RECORDS SUPPLIED section start

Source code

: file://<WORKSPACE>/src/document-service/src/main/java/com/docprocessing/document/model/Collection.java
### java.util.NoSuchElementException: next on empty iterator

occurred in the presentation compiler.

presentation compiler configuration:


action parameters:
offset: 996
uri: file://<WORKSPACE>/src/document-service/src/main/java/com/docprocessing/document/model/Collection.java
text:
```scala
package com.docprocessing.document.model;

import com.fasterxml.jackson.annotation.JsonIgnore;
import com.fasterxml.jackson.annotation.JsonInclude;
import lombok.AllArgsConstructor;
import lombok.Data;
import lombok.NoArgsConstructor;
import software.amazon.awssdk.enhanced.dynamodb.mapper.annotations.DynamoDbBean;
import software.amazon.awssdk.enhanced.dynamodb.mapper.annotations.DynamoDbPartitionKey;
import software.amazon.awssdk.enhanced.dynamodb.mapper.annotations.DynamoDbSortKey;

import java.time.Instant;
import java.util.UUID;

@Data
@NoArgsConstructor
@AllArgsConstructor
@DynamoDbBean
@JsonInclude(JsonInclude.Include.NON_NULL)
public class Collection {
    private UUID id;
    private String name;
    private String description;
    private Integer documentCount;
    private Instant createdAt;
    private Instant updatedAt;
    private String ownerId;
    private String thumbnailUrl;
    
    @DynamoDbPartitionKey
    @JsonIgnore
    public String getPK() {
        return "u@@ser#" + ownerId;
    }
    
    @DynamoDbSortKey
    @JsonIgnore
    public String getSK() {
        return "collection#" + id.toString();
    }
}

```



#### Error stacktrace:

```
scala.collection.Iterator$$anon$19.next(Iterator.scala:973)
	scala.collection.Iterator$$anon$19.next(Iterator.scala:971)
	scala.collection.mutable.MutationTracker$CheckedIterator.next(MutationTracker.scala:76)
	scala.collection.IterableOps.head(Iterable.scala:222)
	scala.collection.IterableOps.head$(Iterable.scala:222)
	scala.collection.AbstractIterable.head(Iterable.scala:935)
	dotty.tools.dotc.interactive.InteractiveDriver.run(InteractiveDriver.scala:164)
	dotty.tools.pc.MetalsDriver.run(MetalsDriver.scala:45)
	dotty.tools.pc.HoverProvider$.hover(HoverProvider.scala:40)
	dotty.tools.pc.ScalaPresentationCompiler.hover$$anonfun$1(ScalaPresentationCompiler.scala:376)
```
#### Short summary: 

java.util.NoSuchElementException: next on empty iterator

RECORDS SUPPLIED section end

When a line above contains the string "hover", copy that line.

### OUTPUT:
	dotty.tools.pc.HoverProvider$.hover(HoverProvider.scala:40)
	dotty.tools.pc.ScalaPresentationCompiler.hover$$anonfun$1(ScalaPresentationCompiler.scala:376)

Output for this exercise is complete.